Son Gouvernement a coopéré avec le Tribunal d’Arusha, et plusieurs officiers de l’armée ont été jugés à la fois par ce tribunal et par les tribunaux rwandais. L’affaire Karenzi était compliquée parce que les accusations de crimes avaient été portées par un juge espagnol et un juge français agissant – de façon inappropriée, de l’avais du Rwanda – selon le principe de la juridiction universelle. Ces juges n’ont inculpé Karenzi que lorsqu’il a été nommé Commandant adjoint de la Force chargée de l’Opération hybride Union africaine-Nations Unies au Darfour (UNAMID). Le Rwanda a soulevé officiellement une objection et, à son onzième sommet, en 2008, l’Union africaine, ayant décidé que le principe de la juridiction universelle ne devait pas être invoqué dans le cas de l’Afrique, a entamé des pourparlers avec l’Union européenne et les Nations Unies afin de trouver une solution satisfaisante pour l’application de ce principe.

Dans l’exemple évoqué par Sir Nigel, les agents de la prison ont bien agi en état de légitime défense lors du soulèvement des détenus, mais le Gouvernement a imposé des sanctions disciplinaires au directeur de la prison, estimant que la violence aurait pu être évitée si le directeur avait assumé ses responsabilités plus sérieusement lors des événements qui ont précédé le soulèvement.

Il reconnaît qu’il y a toujours le risque qu’une commission des droits de l’homme perde son indépendance dès lors qu’elle est financée par le gouvernement ou utilisée par celui-ci. La Commission nationale des droits de l’homme du Rwanda préserve soigneusement son indépendance et soumet délibérément par précaution ses rapports au Parlement plutôt qu’à l’exécutif.

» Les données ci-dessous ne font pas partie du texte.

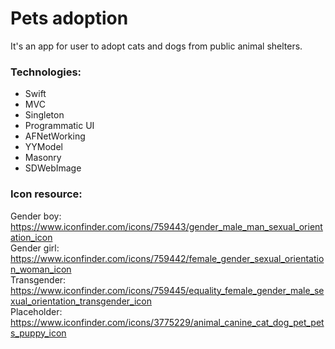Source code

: # Pets adoption
It's an app for user to adopt cats and dogs from public animal shelters.

### Technologies:
- Swift
- MVC
- Singleton
- Programmatic UI
- AFNetWorking
- YYModel
- Masonry
- SDWebImage

### Icon resource:
Gender boy: https://www.iconfinder.com/icons/759443/gender_male_man_sexual_orientation_icon<br/>
Gender girl: https://www.iconfinder.com/icons/759442/female_gender_sexual_orientation_woman_icon<br/>
Transgender: https://www.iconfinder.com/icons/759445/equality_female_gender_male_sexual_orientation_transgender_icon<br/>
Placeholder: https://www.iconfinder.com/icons/3775229/animal_canine_cat_dog_pet_pets_puppy_icon<br/>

La question de la réclusion s’est posée à propos des détenus transférés dans des prisons rwandaises par le Tribunal d’Arusha, qui avait interdit cette mesure. Par la suite, le Gouvernement a décidé, dans le nouveau texte de loi à l’étude, d’étendre cette interdiction de la réclusion à tous les détenus.

Enfin, les mendiants ne sont jamais arrêtés pour mendicité mais seulement lorsqu’ils commettent des actes de vol à la tire ou d’agression.

Les membres de la délégation du Rwanda se retirent.

Le débat traité dans le présent compte rendu prend fin à 17 h 35.